Bing-Xu 丙戌(+FE2+) und Ding-Hai 丁亥 (-FH-) stehen für „Erde auf dem Haus“, Wushang Tu 屋上土.

Bing (+F) und Ding (-F) besitzen die Wandlungsphase Feuer. Xu (E2+) und Hai (W-) sind das „Himmelstor“. Das Feuer lodert bis hoch in den Himmel und kann somit die Erde nicht nähren. Deshalb spricht man von „Erde auf dem Haus“.

Kommentar des Übersetzers: „Erde auf dem Haus“ ist die schwächste Nayin-Erde. Für eine Erklärung zum Begriff des „Himmelstors“, siehe Kommentar des zweiten Nayin-Feuers
„Feuer des Berggipfels“, Shantou Huo 山頭火.

Das Feuer der Himmelsstämme kann die Erde nicht erzeugen und die Erdzweige Xu (E2+) und Hai (W-) stehen für die schwachen Qi-Phasen „Grab“ und „Auflösung“ der Yang-Erde, sowie „Nährung“ und „Embryo“ der Yin-Erde. Deshalb ist die „Erde auf dem Haus“ äußerst schwach.

Geng-Zi 庚子 (+MW+) und Xin-Chou 辛丑 (-ME-) stehen für „Erde auf der Wand“, Bishang Tu 壁上 土.

Chou (E-) besitzt zwar die Wandlungsphase Erde, aber Zi (W+) steht für die Qi-Phase „kaiserliches Leuchten“ des Yang-Wassers. Wenn Erde dem Wasser begegnet, wird es zu Schlamm. Deshalb spricht man von „Erde auf der Wand“.

Kommentar des Übersetzers: „Erde auf der Wand“ ist die zweitschwächste Nayin-Erde.

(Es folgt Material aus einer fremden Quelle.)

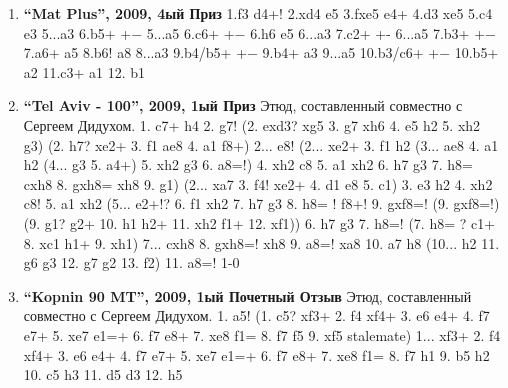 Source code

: \begin{enumerate}
\item \textbf{ ``Mat Plus'', 2009, 4ый Приз } 1.\knight{}f3 d4+! 2.\knight{}xd4 e5 3.fxe5 \rook{}e4+ 4.\king{}d3 \rook{}xe5 5.\king{}c4 \rook{}e3
  5...\king{}a3 6.\knight{}b5+ +−
  5...\king{}a5 6.\knight{}c6+ +−
6.\rook{}h6 \rook{}e5
  6...\king{}a3 7.\knight{}c2+ +-
  6...\king{}a5 7.\knight{}b3+ +−
7.\rook{}a6+ \rook{}a5 8.\rook{}b6! \rook{}a8 
  8...\king{}a3 9.\rook{}b4/\knight{}b5+ +−
9.\rook{}b4+ \king{}a3
  9...\king{}a5 10.\knight{}b3/\knight{}c6+ +−
10.\knight{}b5+ \king{}a2 11.\knight{}c3+ \king{}a1 12. \rook{}b1\mate{}

\item \textbf{ ``Tel Aviv - 100'', 2009, 1ый Приз } Этюд, составленный совместно с Сергеем Дидухом.
1. \bishop{}c7+ \king{}h4 2. g7! 
    (2. exd3? \king{}xg5 3. g7 \king{}xh6 4. \bishop{}e5 h2 5. \bishop{}xh2 g3)
    (2. h7? \rook{}xe2+ 3. \king{}f1 \rook{}ae8 4. \rook{}a1 \rook{}f8+) 
2... \rook{}e8! 
    (2... \rook{}xe2+ 3. \king{}f1 h2 
        (3... \rook{}ae8 4. \rook{}a1 h2 
             (4... g3 5. \rook{}a4+) 
        5. \bishop{}xh2 g3 6. a8=\queen{}!) 
    4. \bishop{}xh2 \rook{}c8 5. \rook{}a1 \rook{}xh2 6. h7 \king{}g3 7. h8=\queen{} \rook{}cxh8 8. gxh8=\queen{} \rook{}xh8 9. \king{}g1)
    (2... \rook{}xa7 3. \bishop{}f4! \rook{}xe2+ 4. \king{}d1 \rook{}e8 5. \king{}c1) 
3. e3 h2 4. \bishop{}xh2 \rook{}c8! 5. \rook{}a1 \rook{}xh2 
    (5... \rook{}e2+!? 6. \king{}f1 \rook{}xh2 7. h7 \king{}g3 8. h8=\rook{} ! \rook{}f8+! 9. gxf8=\bishop{}! 
        (9. gxf8=\knight{}!) 
        (9. \king{}g1? \rook{}g2+ 10. \king{}h1 \rook{}h2+ 11. \rook{}xh2 \rook{}f1+ 12. \rook{}xf1)) 
6. h7 \king{}g3 7. h8=\rook{}! 
    (7. h8=\queen{} ? \rook{}c1+ 8. \rook{}xc1 \rook{}h1+ 9. \queen{}xh1) 
7... \rook{}cxh8 8. gxh8=\rook{}! \rook{}xh8 9. a8=\bishop{}! \rook{}xa8 10. a7 \rook{}h8 
    (10... \king{}h2 11. g6 g3 12. g7 g2 13. \king{}f2) 
11. a8=\bishop{}! 1-0

\item \textbf{ ``Kopnin 90 MT'', 2009, 1ый Почетный Отзыв } Этюд, составленный совместно с Сергеем Дидухом.
 1. \rook{}a5! 
    (1. \rook{}c5? \rook{}xf3+ 2. \knight{}f4 \rook{}xf4+ 3. \king{}e6 \rook{}e4+ 4. \king{}f7 \rook{}e7+ 5. \king{}xe7 e1=\queen{}+ 6. \king{}f7 \queen{}e8+ 7. \king{}xe8 f1=\queen{} 8. \king{}f7 \queen{}f5 9. \rook{}xf5 {stalemate})
1... \rook{}xf3+ 2. \knight{}f4 \rook{}xf4+ 3. \king{}e6 \rook{}e4+ 4. \king{}f7 \rook{}e7+ 5. \king{}xe7 e1=\queen{}+ 6. \king{}f7 \queen{}e8+ 7. \king{}xe8 f1=\queen{} 8. \king{}f7 \queen{}h1 9. \rook{}b5 \queen{}h2 10. \rook{}c5 \queen{}h3 11. \rook{}d5 \queen{}d3 12. \rook{}h5\mate{}


\end{enumerate}
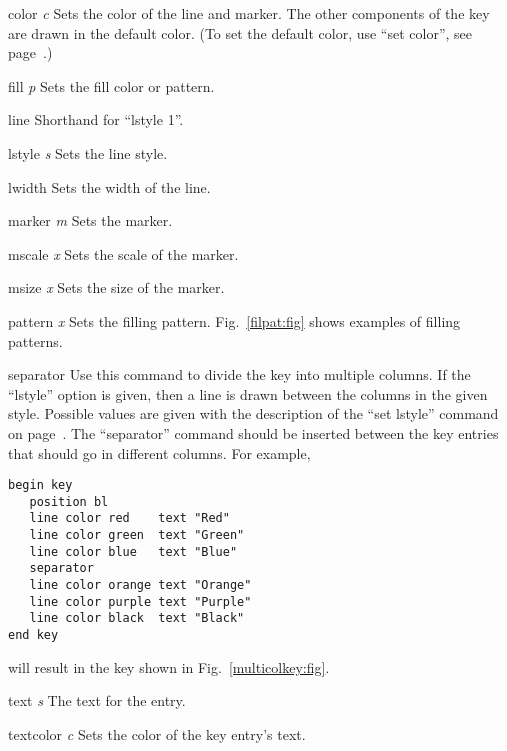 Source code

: \begin{commanddescription}

\item[{\sf color} {\it  c}]
Sets the color of the line and marker. The other components of the key are drawn in the default color. (To set the default color, use ``set color'', see page~\pageref{scol:cmd}.)

\item[{\sf fill} {\it p}]
Sets the fill color or pattern.

\item[{\sf line}]
Shorthand for ``lstyle 1''.

\item[{\sf lstyle} {\it s}]
Sets the line style.

\item[{\sf lwidth}]
Sets the width of the line.

\item[{\sf marker} {\it m}]
Sets the marker.

\item[{\sf mscale} {\it x}]
Sets the scale of the marker.

\item[{\sf msize} {\it x}]
Sets the size of the marker.

\item[{\sf pattern} {\it x}]
Sets the filling pattern. Fig.~\ref{filpat:fig} shows examples of filling patterns.

\item[{\sf separator} {\sf [lstyle {\it s}]} ]
Use this command to divide the key into multiple columns. If the ``lstyle'' option is given, then a line is drawn between the columns in the given style. Possible values are given with the description of the ``set lstyle'' command on page~\pageref{lstyle:cmd}. The ``separator'' command should be inserted between the key entries that should go in different columns. For example,
\vspace{3mm}
\preglecode{}
\begin{Verbatim}
begin key
   position bl
   line color red    text "Red"
   line color green  text "Green" 
   line color blue   text "Blue"
   separator
   line color orange text "Orange"
   line color purple text "Purple"
   line color black  text "Black"
end key
\end{Verbatim}
\postglecode{}
\vspace{3mm}
\noindent{}will result in the key shown in Fig.~\ref{multicolkey:fig}.

\item[{\sf text} {\it s}]
The text for the entry.

\item[{\sf textcolor} {\it  c}]
Sets the color of the key entry's text.

\end{commanddescription}


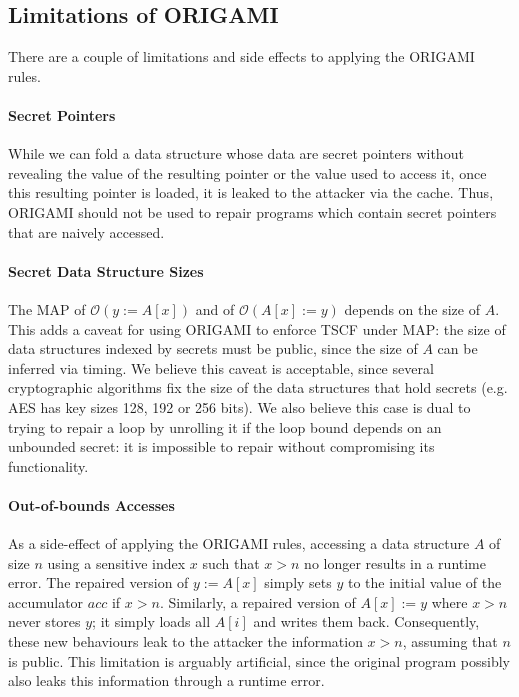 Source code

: {\subsection{Limitations of ORIGAMI}
\label{sec:Limitations}
There are a couple of limitations and side effects to applying the ORIGAMI rules. 

\paragraph*{Secret Pointers} While we can fold a data structure whose data are secret pointers without revealing the value of the resulting pointer or the value used to access it, once this resulting pointer is loaded, it is leaked to the attacker via the cache. Thus, ORIGAMI should not be used to repair programs which contain secret pointers that are naively accessed. %

\paragraph*{Secret Data Structure Sizes} The MAP of $\mathscr{O}(y:=A[x])$ and of $\mathscr{O}(A[x]:=y)$ depends on the size of $A$. This adds a caveat for using ORIGAMI to enforce TSCF under MAP: the size of data structures indexed by secrets must be public, since the size of $A$ can be inferred via timing. We believe this caveat is acceptable, since several cryptographic algorithms fix the size of the data structures that hold secrets (e.g. AES has key sizes 128, 192 or 256 bits). We also believe this case is dual to trying to repair a loop by unrolling it if the loop bound depends on an unbounded secret: it is impossible to repair without compromising its functionality\cite{SCEliminator,MSESC}.

\paragraph*{Out-of-bounds Accesses} As a side-effect of applying the ORIGAMI rules, accessing a data structure $A$ of size $n$ using a sensitive index $x$ such that $x>n$ no longer results in a runtime error. The repaired version of $y:=A[x]$ simply sets $y$ to the initial value of the accumulator $acc$ if $x>n$. Similarly, a repaired version of $A[x]:=y$ where $x>n$ never stores $y$; it simply loads all $A[i]$ and writes them back. Consequently, these new behaviours leak to the attacker the information $x>n$, assuming that $n$ is public. This limitation is arguably artificial, since the original program possibly also leaks this information through a runtime error.

}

Sie ist feuchte Erde in Form von Schlamm, Lehm oder Mörtel, deshalb befindet sie sich auf oder an der Wand.

Wu-Shen 戊申 (+EM+) und Ji-You 己酉 (-EM-) stehen für „Erde der Poststation“, Da Yi Tu 大驛土.

Shen (M+) gehört zu Kun, dem Trigramm des Südwestens und der Erde, You (M-) gehört zu Dui, dem Trigramm des Westens und des Sees oder Sumpfes. Die Erde der Himmelsstämme Wu (+E) und Ji (-E) häuft sich auf die Erde von Kun und den Sumpf von Dui auf und schwebt nicht auf der Oberfläche des Sumpfes. Deshalb spricht man von „Erde der Poststation“.

Kommentar des Übersetzers: „Erde der Poststation“ ist die stärkste Nayin-Erde. Ihre Stärke ist allein aufgrund des Textes nicht offensichtlich, sollte doch das Metall des Trigramms Dui eigentlich für eine Schwächung der Erde sprechen. Die Antwort liefern vielleicht die Qi-Phasen der Yin-Erde, denn Yin- Erde Ji (-E) ist gleichzeitig der Himmelsstamm des Erdzweigs You (M-), der mit dem Trigramm Dui in Verbindung gebracht wird. You (M-) steht für die Qi-Phase „Wachsen und Gedeihen“ der Yin-Erde, deshalb „schwebt“ die Erde nicht nutzlos auf der Oberfläche des Sumpfes (Dui), sondern kann sich ansammeln und und trotz des Metalls entfalten.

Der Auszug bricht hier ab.